TASK STATEMENT: Only lines that contain the word "Sequences" are to be returned from the data below.
....
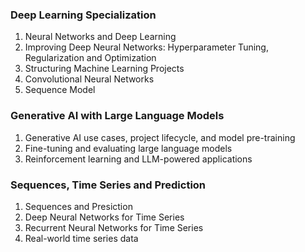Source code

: ### Deep Learning Specialization
1. Neural Networks and Deep Learning
2. Improving Deep Neural Networks: Hyperparameter Tuning, Regularization and Optimization
3. Structuring Machine Learning Projects
4. Convolutional Neural Networks
5. Sequence Model

### Generative AI with Large Language Models
1. Generative AI use cases, project lifecycle, and model pre-training
2. Fine-tuning and evaluating large language models
3. Reinforcement learning and LLM-powered applications

### Sequences, Time Series and Prediction
1. Sequences and Presiction
2. Deep Neural Networks for Time Series
3. Recurrent Neural Networks for Time Series
4. Real-world time series data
....
WRITTEN RESPONSE:
### Sequences, Time Series and Prediction
1. Sequences and Presiction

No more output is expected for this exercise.